> _Aim of the exercise_
Search the data for the string "dimensional" and extract every line where it appears.

### Source information ###

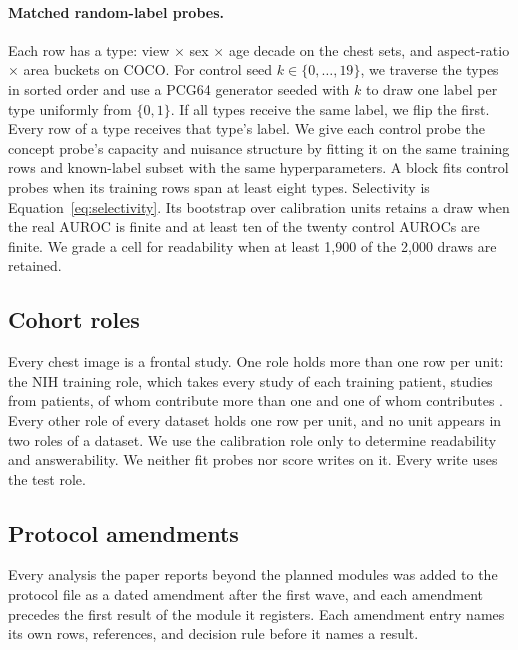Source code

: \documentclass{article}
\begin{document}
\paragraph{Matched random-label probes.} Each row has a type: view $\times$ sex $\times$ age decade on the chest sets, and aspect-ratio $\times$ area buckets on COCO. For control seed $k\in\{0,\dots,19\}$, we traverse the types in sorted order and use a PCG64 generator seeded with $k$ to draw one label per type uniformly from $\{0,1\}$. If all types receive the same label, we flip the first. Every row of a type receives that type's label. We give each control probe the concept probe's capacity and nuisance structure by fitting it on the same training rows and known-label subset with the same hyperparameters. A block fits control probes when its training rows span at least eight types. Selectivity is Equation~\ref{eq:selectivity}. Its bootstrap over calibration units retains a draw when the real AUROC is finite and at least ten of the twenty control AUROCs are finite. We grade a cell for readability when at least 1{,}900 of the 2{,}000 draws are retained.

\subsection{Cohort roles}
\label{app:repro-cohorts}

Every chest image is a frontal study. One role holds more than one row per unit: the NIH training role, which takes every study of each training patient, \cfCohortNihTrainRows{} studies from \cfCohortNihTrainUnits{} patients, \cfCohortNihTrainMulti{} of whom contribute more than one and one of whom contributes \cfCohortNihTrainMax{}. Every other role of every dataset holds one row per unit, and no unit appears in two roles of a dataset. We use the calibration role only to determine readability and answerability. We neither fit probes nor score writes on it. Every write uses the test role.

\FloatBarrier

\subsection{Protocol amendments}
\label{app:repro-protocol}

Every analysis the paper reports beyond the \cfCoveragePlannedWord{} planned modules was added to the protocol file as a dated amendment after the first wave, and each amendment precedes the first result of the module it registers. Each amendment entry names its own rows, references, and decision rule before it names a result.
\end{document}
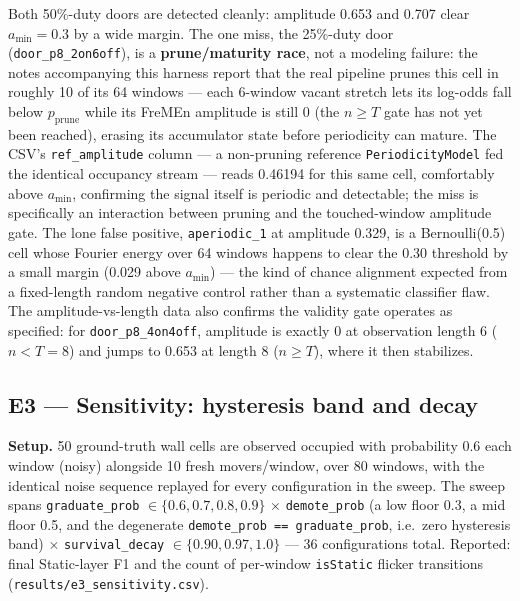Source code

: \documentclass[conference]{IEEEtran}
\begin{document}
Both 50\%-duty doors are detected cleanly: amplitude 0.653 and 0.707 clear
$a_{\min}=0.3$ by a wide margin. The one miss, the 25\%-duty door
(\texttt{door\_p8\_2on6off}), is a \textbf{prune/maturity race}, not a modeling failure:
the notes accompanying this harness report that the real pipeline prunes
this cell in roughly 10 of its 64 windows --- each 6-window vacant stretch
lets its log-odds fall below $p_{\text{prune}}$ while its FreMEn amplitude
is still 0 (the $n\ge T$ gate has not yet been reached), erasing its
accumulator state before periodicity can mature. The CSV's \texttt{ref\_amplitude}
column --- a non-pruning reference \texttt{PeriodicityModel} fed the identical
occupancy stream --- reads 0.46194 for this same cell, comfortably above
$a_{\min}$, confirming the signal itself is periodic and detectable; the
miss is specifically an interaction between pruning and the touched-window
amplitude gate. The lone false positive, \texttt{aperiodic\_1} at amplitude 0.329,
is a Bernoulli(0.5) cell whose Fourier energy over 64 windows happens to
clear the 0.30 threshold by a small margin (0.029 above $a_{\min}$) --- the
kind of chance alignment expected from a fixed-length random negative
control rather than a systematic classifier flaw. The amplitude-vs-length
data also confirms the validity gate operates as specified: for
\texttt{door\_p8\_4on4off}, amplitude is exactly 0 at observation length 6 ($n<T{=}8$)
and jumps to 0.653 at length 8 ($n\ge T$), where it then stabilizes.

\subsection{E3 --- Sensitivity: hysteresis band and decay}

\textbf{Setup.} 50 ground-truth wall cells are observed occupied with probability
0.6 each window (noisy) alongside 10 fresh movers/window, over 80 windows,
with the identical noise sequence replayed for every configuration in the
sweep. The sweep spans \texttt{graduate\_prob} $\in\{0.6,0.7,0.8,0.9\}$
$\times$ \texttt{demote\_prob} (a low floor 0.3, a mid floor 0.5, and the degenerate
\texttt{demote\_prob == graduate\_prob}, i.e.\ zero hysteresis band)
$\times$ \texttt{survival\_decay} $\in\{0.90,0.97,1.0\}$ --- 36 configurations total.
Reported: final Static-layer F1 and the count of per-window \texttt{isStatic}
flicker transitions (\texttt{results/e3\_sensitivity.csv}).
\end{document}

###
### Source information ###

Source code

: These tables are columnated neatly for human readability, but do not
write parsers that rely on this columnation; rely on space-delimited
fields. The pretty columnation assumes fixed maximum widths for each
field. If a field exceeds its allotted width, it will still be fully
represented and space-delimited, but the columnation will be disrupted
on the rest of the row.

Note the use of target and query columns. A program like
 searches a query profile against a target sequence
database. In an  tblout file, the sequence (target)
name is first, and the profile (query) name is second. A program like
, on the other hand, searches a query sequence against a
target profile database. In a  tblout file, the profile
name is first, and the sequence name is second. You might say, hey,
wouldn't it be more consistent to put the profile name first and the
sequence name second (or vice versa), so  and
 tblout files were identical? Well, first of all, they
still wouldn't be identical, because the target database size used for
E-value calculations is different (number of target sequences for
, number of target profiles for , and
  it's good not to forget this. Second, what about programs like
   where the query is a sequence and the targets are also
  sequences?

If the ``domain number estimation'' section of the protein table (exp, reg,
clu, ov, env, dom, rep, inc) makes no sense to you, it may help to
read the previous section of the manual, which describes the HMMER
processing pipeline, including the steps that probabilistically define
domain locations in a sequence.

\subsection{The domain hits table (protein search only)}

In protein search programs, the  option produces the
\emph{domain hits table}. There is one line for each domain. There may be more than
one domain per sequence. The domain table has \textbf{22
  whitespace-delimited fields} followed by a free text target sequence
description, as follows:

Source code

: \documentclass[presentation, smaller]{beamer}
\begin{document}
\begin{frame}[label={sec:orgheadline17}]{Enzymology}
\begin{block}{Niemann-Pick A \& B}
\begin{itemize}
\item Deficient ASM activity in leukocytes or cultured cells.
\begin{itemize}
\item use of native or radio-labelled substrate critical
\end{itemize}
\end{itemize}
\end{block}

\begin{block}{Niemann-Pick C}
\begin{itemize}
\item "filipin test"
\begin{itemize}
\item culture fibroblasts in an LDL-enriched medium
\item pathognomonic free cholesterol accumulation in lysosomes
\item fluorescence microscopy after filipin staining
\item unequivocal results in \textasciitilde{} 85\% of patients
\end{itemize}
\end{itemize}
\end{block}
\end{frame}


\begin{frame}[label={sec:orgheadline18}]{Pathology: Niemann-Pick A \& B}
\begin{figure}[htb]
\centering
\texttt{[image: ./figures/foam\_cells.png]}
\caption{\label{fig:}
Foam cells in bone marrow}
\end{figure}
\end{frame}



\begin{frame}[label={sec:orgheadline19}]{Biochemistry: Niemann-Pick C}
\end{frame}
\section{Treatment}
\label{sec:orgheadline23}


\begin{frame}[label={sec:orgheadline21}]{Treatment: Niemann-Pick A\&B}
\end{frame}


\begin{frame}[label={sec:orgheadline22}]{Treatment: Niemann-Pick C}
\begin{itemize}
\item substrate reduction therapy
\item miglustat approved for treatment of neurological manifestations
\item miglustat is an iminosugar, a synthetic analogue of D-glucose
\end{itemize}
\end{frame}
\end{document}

###
### Source information ###

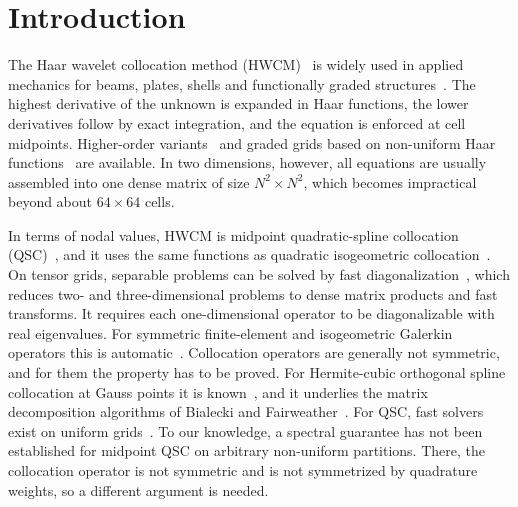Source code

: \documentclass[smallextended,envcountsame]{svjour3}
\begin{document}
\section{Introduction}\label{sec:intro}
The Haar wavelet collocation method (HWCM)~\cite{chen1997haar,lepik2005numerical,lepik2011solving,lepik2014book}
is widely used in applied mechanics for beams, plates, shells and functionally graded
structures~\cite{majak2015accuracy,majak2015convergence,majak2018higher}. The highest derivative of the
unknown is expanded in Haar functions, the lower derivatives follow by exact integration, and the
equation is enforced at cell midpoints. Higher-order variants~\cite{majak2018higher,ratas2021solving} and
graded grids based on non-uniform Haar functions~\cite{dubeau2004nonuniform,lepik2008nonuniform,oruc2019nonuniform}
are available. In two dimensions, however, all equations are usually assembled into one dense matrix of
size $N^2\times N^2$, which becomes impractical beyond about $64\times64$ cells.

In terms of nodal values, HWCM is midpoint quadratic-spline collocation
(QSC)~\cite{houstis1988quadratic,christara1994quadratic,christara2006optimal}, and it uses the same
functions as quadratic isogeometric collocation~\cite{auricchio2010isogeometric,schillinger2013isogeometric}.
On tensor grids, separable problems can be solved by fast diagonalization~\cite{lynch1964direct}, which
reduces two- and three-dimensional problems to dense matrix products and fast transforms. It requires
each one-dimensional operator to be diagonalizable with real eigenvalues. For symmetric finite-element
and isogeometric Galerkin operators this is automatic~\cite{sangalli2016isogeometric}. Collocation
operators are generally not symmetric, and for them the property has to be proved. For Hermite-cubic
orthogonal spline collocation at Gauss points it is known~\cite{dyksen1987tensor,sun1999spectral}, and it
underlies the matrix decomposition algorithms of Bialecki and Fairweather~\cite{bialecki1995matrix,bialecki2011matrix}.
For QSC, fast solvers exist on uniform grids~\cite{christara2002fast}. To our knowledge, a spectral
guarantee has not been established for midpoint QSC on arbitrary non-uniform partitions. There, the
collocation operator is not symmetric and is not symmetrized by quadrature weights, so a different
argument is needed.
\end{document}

###

> _Problem solution_
reduces two- and three-dimensional problems to dense matrix products and fast transforms. It requires
each one-dimensional operator to be diagonalizable with real eigenvalues. For symmetric finite-element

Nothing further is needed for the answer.